▸ Assignment: Of the lines listed below, return exactly those that run from the line containing "procedures. These serve" through the line containing "the leading-order QCD", both included.

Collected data
---------------

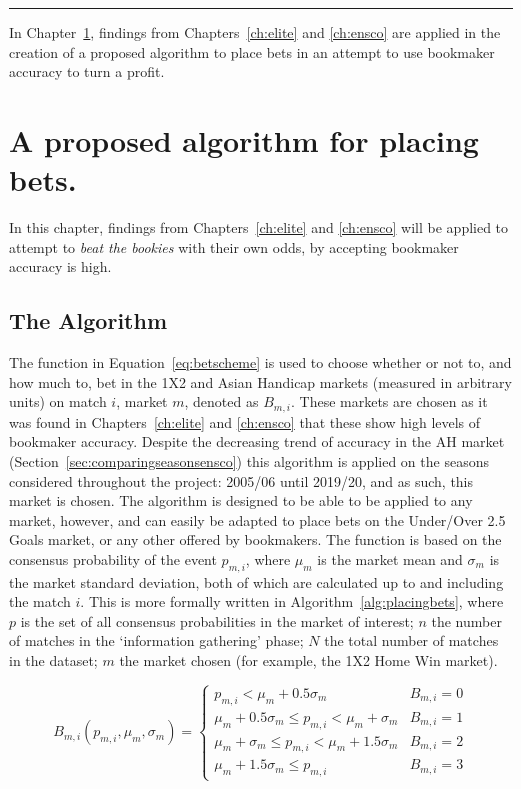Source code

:\documentclass[a4paper,10pt]{report}
\begin{document}
\begin{center}\noindent\rule{0.5\textwidth}{0.6pt}\end{center}

In Chapter~\ref{ch:model}, findings from Chapters~\ref{ch:elite} and \ref{ch:ensco} are applied in the creation of a proposed algorithm to place bets in an attempt to use bookmaker accuracy to turn a profit.


\chapter[A Proposed Betting Algorithm]{A proposed algorithm for placing bets.}\label{ch:model}

In this chapter, findings from Chapters~\ref{ch:elite} and \ref{ch:ensco} will be applied to attempt to \textit{beat the bookies} with their own odds, by accepting bookmaker accuracy is high.

\section{The Algorithm}\label{sec:method}

The function in Equation~\ref{eq:betscheme} is used to choose whether or not to, and how much to, bet in the 1X2 and Asian Handicap markets (measured in arbitrary units) on match $i$, market $m$, denoted as $B_{m,i}$. These markets are chosen as it was found in Chapters~\ref{ch:elite} and \ref{ch:ensco} that these show high levels of bookmaker accuracy. Despite the decreasing trend of accuracy in the AH market (Section~\ref{sec:comparingseasonsensco}) this algorithm is applied on the seasons considered throughout the project: 2005/06 until 2019/20, and as such, this market is chosen. The algorithm is designed to be able to be applied to any market, however, and can easily be adapted to place bets on the Under/Over 2.5 Goals market, or any other offered by bookmakers. The function is based on the consensus probability of the event $p_{m,i}$, where $\mu_m$ is the market mean and $\sigma_m$ is the market standard deviation, both of which are calculated up to and including the match $i$. This is more formally written in Algorithm~\ref{alg:placingbets}, where $p$ is the set of all consensus probabilities in the market of interest; $n$ the number of matches in the `information gathering' phase; $N$ the total number of matches in the dataset; $m$ the market chosen (for example, the 1X2 Home Win market).

\begin{equation}\label{eq:betscheme}
B_{m,i}(p_{m,i}, \mu_m, \sigma_m) = 
\begin{cases}
p_{m,i} < \mu_m + 0.5\sigma_m & B_{m,i} = 0 \\
\mu_m + 0.5\sigma_{m} \le p_{m,i} < \mu_m + \sigma_m & B_{m,i} = 1\\
\mu_m + \sigma_{m} \le p_{m,i} < \mu_m + 1.5\sigma_m & B_{m,i} = 2\\
\mu_m + 1.5\sigma_{m} \le p_{m,i}  & B_{m,i} = 3
\end{cases}
\end{equation}
\end{document}

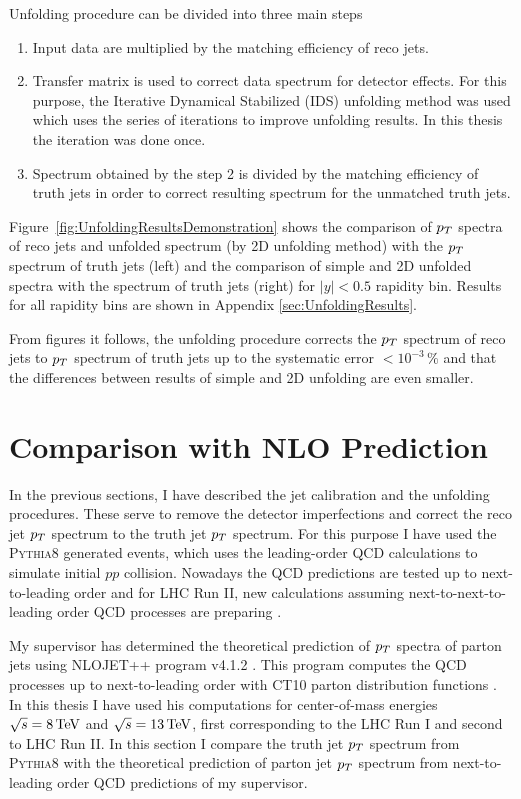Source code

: Unfolding procedure can be divided into three main steps

\begin{enumerate}
  \item Input data are multiplied by the matching efficiency of reco jets.
  \item Transfer matrix is used to correct data spectrum for detector effects.
    For this purpose, the Iterative Dynamical Stabilized (IDS)
    \cite{IterativeDynamicallyStabilized} unfolding method was used which uses
    the series of iterations to improve unfolding results. In this thesis the
    iteration was done once.
  \item Spectrum obtained by the step 2 is divided by the matching efficiency of
    truth jets in order to correct resulting spectrum for the unmatched truth
    jets.
\end{enumerate}

Figure~\ref{fig:UnfoldingResultsDemonstration} shows the comparison of $p_{T}$
spectra of reco jets and unfolded spectrum (by 2D unfolding method) with the
$p_{T}$ spectrum of truth jets (left) and the comparison of simple and 2D unfolded
spectra with the spectrum of truth jets (right) for $|y|<0.5$ rapidity bin.
Results for all rapidity bins are shown in Appendix \ref{sec:UnfoldingResults}.

From figures it follows, the unfolding procedure corrects the
$p_{T}$ spectrum of reco jets to $p_{T}$ spectrum of truth jets up to the systematic
error $<10^{-3}\,\%$ and that the differences between results of simple and 2D
unfolding are even smaller.

\section{Comparison with NLO Prediction}
\label{sec:ComaprisonWithNLOPrediction}

In the previous sections, I have described the jet calibration and the unfolding
procedures. These serve to remove the detector imperfections and correct the
reco jet $p_{T}$ spectrum to the truth jet $p_{T}$ spectrum. For this purpose I
have used the \textsc{Pythia8} generated events, which uses
the leading-order QCD calculations to simulate initial $pp$ collision.
Nowadays the QCD predictions are tested up to next-to-leading order and for
LHC Run II, new calculations assuming next-to-next-to-leading order QCD
processes are preparing \cite{NNLO1,NNLO2}.

My supervisor has determined the theoretical prediction of $p_{T}$ spectra of
parton jets using \textsc{NLOJET++} program v4.1.2 \cite{NLOJetProgram}. This
program computes the QCD processes up to next-to-leading order with CT10
parton distribution functions \cite{CT10PDF, Annecy}. In this thesis I have used
his computations for center-of-mass energies $\sqrt{s}=8\,\text{TeV}$ and
$\sqrt{s}=13\,\text{TeV}$, first corresponding to the LHC Run I and second to LHC Run
II. In this section I compare the truth jet $p_{T}$ spectrum from \textsc{Pythia8}
with the theoretical prediction of parton jet $p_{T}$ spectrum from
next-to-leading order QCD predictions of my supervisor.

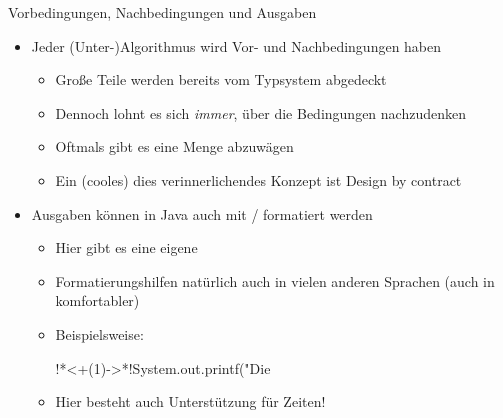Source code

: \iffull
{\AddonFrame
\begin{frame}[fragile]{Vorbedingungen, Nachbedingungen und Ausgaben}
    \begin{itemize}[<+(1)->]
        \itemsep14pt
        \item Jeder (Unter-)Algorithmus wird Vor- und Nachbedingungen haben \begin{itemize}
            \item Große Teile werden bereits vom Typsystem abgedeckt
            \item Dennoch lohnt es sich \textit{immer}, über die Bedingungen nachzudenken
            \item Oftmals gibt es eine Menge abzuwägen
            \item Ein (cooles) dies verinnerlichendes Konzept ist Design by contract~\cite{meyer1986dbc,meyer1992applying}
        \end{itemize}
        \item Ausgaben können in Java auch mit / formatiert werden \begin{itemize}
            \item Hier gibt es eine eigene 
            \item Formatierungshilfen natürlich auch in vielen anderen Sprachen (auch in komfortabler)
            \item Beispielsweise:
\begin{plainjava}
!*\onslide<+(1)->*!System.out.printf("Die %
\end{plainjava}
            \item Hier besteht auch Unterstützung für Zeiten! 
        \end{itemize}
    \end{itemize}
\end{frame}
}\fi

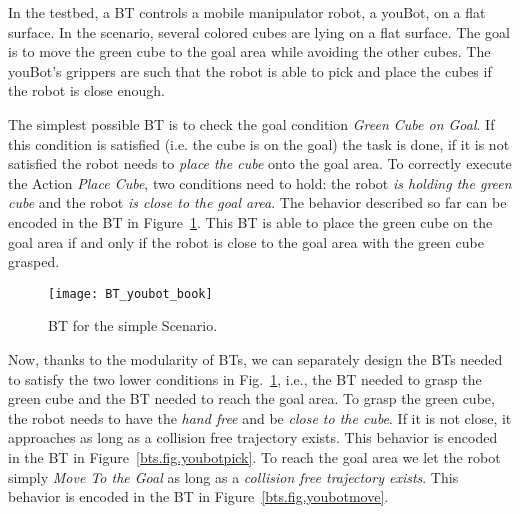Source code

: In the testbed, a BT controls a mobile manipulator robot, a youBot, on a flat surface. In the scenario, several colored cubes are lying on a flat surface. The goal is to move the green cube to the goal area while avoiding the other cubes. The youBot's grippers are such that the robot is able to pick and place the cubes if the robot is close enough.

The simplest possible BT is to check the goal condition \emph{Green Cube on Goal}. If this condition is satisfied (i.e. the cube is on the goal) the task is done, if it is not satisfied the robot needs to \emph{place the cube} onto the goal area. To correctly execute the Action \emph{Place Cube}, two conditions need to hold: the robot \emph{is holding the green cube} and the robot \emph{is close to the goal area}. The behavior described so far can be encoded in the BT in Figure~\ref{bts.fig.youbotsimple}. This BT is able to 
place the green cube on the goal area if and only if the robot is close to the goal area with the green cube grasped.

\begin{figure}[h]
\centering
\texttt{[image: BT\_youbot\_book]}
\caption{BT for the simple Scenario.}
\label{bts.fig.youbotsimple}
\end{figure}



Now, thanks to the modularity of BTs, we can separately design the BTs needed to satisfy the two lower conditions in Fig.~\ref{bts.fig.youbotsimple}, i.e., the BT needed to grasp the green cube and the BT needed to reach the goal area. To grasp the green cube, the robot needs to have the \emph{hand free} and be \emph{close to the cube}. If it is not close, it approaches as long as a collision free trajectory exists. This behavior is encoded in the BT in Figure~\ref{bts.fig.youbotpick}. To reach the goal area we let the robot simply \emph{Move To the Goal}  as long as a \emph{collision free trajectory exists}. This behavior is encoded in the BT in Figure~\ref{bts.fig.youbotmove}.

---------------

▸ Solution to this problem:
procedures. These serve to remove the detector imperfections and correct the
reco jet $p_{T}$ spectrum to the truth jet $p_{T}$ spectrum. For this purpose I
have used the \textsc{Pythia8} generated events, which uses
the leading-order QCD calculations to simulate initial $pp$ collision.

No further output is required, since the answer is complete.